Borges postula a Menard, que decide reescribir ciertos pasajes del Quijote a la luz de su propia existencia, la de un intelectual francés del siglo XX. Menard hace un trabajo formidable para repensar el Quijote desde su perspectiva temporal y el resultado final es la reescritura exacta de esos pasajes, a los que el lector se enfrenta con la diferencia de que ahora están firmados por Menard. Eso, según Borges, los puebla de significados insospechados por Miguel de Cervantes.

Menard trabajó durante años para hacer propias las palabras de Cervantes y llenó múltiples cuadernos con sus notas, pero decidió destruir los borradores y presentar tan solo el trabajo final, que era lo que ya había escrito Cervantes.

Borges ha sido objeto de su propia astucia, o juego, o broma.

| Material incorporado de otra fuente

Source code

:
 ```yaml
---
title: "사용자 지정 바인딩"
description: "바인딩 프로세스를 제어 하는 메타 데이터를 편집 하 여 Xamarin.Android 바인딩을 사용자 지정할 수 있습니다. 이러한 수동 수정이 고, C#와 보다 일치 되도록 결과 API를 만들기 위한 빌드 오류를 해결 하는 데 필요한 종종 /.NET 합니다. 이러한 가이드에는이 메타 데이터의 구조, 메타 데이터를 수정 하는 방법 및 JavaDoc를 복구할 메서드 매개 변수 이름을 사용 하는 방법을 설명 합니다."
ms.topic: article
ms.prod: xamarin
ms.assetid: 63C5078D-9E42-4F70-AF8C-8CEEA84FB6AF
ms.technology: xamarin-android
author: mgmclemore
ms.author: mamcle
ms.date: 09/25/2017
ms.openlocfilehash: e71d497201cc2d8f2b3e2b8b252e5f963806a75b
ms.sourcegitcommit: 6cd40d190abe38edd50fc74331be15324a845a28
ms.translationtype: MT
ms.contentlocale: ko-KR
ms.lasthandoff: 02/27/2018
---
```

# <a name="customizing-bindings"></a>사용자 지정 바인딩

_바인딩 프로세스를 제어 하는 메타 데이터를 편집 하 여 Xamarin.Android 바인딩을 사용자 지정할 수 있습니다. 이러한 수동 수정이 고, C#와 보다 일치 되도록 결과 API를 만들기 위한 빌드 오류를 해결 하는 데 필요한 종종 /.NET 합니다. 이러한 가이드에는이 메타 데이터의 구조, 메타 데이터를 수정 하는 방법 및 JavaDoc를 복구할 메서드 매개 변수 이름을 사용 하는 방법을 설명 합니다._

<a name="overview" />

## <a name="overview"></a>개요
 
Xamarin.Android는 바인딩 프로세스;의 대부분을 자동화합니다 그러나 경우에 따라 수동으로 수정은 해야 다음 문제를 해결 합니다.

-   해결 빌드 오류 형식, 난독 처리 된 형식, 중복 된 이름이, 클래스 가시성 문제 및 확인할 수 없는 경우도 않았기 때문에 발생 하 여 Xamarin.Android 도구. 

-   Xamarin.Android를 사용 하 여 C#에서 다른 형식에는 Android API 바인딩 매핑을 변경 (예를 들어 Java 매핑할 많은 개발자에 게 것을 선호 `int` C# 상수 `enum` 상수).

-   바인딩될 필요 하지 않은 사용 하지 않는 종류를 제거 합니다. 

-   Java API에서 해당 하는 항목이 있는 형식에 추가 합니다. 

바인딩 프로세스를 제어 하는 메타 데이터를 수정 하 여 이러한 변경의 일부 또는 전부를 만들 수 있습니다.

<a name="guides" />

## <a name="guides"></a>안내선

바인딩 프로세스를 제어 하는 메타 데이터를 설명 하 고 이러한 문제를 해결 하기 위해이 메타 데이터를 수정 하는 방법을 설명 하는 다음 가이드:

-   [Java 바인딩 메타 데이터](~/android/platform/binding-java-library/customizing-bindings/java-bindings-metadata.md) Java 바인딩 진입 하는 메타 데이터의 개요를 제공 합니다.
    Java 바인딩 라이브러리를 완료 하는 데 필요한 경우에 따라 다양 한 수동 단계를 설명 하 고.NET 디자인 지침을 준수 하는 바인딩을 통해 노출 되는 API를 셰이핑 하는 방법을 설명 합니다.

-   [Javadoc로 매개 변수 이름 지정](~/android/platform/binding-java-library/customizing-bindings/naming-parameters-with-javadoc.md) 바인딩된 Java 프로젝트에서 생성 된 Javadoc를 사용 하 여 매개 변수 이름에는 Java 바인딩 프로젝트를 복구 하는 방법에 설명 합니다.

El escritor chileno Agustín Fernández Mallo publicó el libro El hacedor (de Borges) Remake, en el cual copia gran parte del libro del argentino sin otra justificación que una suerte de ¿por qué no?

Yo acabo de descubrir a un gran copión, gracias a un extenso perfil que le hizo la revista The New Yorker. Se trata del estadounidense Kenneth Goldsmith, un tipo que, entre otras extravagancias, publicó Day, la transcripción del diario The New York Times del 1º de setiembre de 2000. Son 836 páginas que relevan desde el rincón superior izquierdo de la portada hasta el rincón inferior derecho de la última página.

Goldsmith acuñó la categoría "escritura no creativa" y se erigió en su paladín. Day tiene un pasaje de un centenar de páginas con tablas financieras, lo que lo hace un libro de difícil lectura. De hecho, el propio Goldsmith admite que es "el escritor más aburrido del mundo" y que nadie lo lee, sino que en cambio le celebran las ideas.

De tal forma nadie lo lee que sus libros suelen contener varias erratas. "No me leen ni los correctores", se ufana el autor de ideas.

Goldsmith explica su fama –fue elegido como el primer poeta laureado del Museo de Arte Moderno de Nueva York y leyó un pasaje de su obra en la Casa Blanca– diciendo que en realidad lo suyo son sus lecturas, que él realiza como happenings y las actúa con carisma.

Vale decir, Goldsmith es un artista conceptual que usa el texto ajeno como materia prima de su acto.
Yo creo que lo que hace a Goldsmith atractivo es su vocación de arriesgar y de romper los moldes. El arte conceptual, que en algún momento fue ruptura, es ahora academia, y la mayoría de sus cultores han perdido fervor revolucionario e incluso hasta sentido del humor.

Goldsmith, en cambio, se atrevió a leer en público un texto titulado El cuerpo de Mike Brown, que en realidad es la transcripción de la autopsia del adolescente negro asesinado el año pasado por un policía blanco en Ferguson, Missouri, y que desató una avalancha de ira de la comunidad afroamericana en Estados Unidos y una polémica nacional sobre el racismo en la policía y en la sociedad en general.

El creador de la uncreative writing fue acusado de "provocador racista" y hasta recibió amenazas de muerte. Es algo a lo que no se arriesgan estos que cuelgan una botellita de un clavo y no se les puede decir nada porque están en la cresta de la ola de la historia del arte.

Tal como lo hizo en su momento Marcel Duchamp, Goldsmith convierte el contexto en contenido, con una franqueza intelectual despojada de pretensión discursiva, una manera de incomodar al público para que pueda pensar por sí mismo y llegar a acorralar alguna revelación.